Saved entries
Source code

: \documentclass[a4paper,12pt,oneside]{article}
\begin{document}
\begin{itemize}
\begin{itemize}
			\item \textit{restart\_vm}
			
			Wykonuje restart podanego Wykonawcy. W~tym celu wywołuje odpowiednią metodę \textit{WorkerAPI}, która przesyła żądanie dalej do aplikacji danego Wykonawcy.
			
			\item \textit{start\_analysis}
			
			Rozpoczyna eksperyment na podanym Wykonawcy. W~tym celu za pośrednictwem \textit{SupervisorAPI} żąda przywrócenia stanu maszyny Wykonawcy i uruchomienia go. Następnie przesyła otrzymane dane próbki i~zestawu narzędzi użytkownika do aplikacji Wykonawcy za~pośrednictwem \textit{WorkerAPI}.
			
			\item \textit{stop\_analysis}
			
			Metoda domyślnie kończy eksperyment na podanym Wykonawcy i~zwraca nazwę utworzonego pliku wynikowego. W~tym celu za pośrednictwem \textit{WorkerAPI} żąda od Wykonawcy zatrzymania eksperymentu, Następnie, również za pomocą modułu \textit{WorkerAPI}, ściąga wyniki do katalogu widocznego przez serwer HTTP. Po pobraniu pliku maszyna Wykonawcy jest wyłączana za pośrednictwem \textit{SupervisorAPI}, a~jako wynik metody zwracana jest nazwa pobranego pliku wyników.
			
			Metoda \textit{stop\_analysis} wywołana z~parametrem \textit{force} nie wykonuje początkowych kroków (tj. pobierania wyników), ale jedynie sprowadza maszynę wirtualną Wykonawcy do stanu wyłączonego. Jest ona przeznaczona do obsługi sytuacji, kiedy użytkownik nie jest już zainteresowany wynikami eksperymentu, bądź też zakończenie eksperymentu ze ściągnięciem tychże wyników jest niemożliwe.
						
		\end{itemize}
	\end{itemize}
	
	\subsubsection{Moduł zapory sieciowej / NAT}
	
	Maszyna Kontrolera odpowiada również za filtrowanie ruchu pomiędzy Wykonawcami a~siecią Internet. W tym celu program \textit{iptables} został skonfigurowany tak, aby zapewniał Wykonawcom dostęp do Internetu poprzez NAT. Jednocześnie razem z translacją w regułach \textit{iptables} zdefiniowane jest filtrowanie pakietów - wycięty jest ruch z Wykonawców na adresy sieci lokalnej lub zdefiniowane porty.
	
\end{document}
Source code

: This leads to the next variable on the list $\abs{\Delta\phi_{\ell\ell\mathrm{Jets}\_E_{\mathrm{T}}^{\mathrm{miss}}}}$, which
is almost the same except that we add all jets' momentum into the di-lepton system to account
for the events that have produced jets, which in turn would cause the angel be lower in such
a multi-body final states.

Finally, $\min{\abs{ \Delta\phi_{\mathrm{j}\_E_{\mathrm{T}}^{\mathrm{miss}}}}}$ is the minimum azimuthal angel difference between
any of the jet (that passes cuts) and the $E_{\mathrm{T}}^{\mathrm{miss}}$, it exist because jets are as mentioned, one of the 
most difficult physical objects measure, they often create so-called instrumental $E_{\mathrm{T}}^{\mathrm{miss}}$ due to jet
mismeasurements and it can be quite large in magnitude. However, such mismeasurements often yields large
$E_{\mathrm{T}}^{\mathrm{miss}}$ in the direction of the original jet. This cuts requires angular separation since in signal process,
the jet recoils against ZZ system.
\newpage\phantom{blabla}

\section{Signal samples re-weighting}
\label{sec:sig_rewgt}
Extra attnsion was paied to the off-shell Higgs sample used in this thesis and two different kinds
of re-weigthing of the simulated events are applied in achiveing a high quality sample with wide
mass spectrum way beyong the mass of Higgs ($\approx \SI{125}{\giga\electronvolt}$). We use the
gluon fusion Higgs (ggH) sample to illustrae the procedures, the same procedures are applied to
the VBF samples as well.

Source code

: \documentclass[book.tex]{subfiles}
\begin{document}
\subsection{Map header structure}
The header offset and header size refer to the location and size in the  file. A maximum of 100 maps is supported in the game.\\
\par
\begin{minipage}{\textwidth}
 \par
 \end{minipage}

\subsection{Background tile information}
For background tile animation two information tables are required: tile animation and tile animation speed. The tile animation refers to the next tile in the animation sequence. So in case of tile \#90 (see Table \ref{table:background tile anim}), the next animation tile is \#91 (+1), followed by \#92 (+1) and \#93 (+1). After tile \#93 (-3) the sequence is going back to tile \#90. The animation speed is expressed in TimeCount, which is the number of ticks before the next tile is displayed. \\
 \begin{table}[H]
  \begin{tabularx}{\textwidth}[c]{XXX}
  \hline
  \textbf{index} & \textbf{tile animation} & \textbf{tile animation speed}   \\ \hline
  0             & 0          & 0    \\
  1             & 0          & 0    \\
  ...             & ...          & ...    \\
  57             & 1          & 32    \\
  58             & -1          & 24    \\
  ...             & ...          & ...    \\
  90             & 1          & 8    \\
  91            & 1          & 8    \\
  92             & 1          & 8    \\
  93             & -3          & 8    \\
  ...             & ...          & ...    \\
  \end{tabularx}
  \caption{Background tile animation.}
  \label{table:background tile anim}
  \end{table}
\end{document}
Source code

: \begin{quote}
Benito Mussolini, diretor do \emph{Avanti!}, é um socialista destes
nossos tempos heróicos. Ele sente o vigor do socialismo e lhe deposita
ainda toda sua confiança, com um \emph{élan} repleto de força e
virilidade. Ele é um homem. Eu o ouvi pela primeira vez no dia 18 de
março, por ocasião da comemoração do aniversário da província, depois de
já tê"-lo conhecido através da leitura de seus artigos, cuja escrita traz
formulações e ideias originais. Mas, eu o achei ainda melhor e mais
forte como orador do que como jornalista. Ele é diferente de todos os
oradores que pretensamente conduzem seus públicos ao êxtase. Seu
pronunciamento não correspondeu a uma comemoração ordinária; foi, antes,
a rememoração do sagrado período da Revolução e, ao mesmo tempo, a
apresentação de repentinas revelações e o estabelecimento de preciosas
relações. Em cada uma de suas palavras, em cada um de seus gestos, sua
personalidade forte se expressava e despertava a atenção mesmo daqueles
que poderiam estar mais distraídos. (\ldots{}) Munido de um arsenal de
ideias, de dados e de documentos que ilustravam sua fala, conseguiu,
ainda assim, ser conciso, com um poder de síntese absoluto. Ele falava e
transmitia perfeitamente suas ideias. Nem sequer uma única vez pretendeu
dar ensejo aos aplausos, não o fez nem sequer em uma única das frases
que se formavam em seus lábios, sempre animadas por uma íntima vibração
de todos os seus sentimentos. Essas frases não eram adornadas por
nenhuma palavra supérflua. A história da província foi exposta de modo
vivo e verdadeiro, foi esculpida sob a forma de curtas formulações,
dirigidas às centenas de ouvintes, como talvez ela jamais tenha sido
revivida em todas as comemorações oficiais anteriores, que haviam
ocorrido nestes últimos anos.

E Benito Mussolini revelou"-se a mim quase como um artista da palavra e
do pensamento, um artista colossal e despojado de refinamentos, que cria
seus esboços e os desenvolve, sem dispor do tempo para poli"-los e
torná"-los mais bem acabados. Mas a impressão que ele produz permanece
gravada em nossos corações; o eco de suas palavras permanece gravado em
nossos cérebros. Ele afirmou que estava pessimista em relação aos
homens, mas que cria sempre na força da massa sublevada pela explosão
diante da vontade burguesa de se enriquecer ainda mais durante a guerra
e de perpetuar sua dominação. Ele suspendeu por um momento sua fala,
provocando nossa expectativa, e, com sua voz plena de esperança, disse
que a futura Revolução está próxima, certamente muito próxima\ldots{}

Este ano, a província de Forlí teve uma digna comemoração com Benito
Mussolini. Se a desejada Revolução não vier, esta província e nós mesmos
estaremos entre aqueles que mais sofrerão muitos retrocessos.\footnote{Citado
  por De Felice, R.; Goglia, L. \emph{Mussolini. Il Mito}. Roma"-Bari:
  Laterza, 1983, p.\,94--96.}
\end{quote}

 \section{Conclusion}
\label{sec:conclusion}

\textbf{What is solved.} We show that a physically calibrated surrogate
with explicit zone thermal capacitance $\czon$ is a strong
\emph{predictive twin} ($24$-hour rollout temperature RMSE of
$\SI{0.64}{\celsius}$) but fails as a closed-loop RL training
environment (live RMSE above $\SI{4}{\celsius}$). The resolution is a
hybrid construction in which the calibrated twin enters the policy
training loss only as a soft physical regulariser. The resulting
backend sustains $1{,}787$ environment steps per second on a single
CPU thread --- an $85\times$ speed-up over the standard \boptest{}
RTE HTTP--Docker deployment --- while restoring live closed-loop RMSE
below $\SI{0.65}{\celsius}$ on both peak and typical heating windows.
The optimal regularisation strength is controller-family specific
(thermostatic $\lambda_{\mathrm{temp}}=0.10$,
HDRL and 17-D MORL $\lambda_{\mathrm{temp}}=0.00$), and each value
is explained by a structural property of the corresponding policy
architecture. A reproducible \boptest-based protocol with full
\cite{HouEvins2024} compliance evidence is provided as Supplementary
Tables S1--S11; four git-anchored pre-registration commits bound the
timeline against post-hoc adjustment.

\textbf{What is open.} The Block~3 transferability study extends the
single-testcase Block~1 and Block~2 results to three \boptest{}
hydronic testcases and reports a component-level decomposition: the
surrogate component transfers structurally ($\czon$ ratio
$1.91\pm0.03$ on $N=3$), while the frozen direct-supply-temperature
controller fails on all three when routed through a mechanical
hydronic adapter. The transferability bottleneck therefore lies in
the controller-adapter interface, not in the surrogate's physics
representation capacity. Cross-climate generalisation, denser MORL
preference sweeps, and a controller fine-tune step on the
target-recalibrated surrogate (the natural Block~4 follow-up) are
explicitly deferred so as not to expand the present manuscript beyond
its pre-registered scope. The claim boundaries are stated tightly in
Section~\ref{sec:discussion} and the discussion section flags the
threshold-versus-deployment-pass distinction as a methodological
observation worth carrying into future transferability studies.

*ACTIVITY*. In the data above, find the line that contains "ele produz permanece" and the line that contains "diante da vontade". Repeat exactly those lines and every line between them, and only those.

*SOLUTION FOR THIS TASK*.
torná"-los mais bem acabados. Mas a impressão que ele produz permanece
gravada em nossos corações; o eco de suas palavras permanece gravado em
nossos cérebros. Ele afirmou que estava pessimista em relação aos
homens, mas que cria sempre na força da massa sublevada pela explosão
diante da vontade burguesa de se enriquecer ainda mais durante a guerra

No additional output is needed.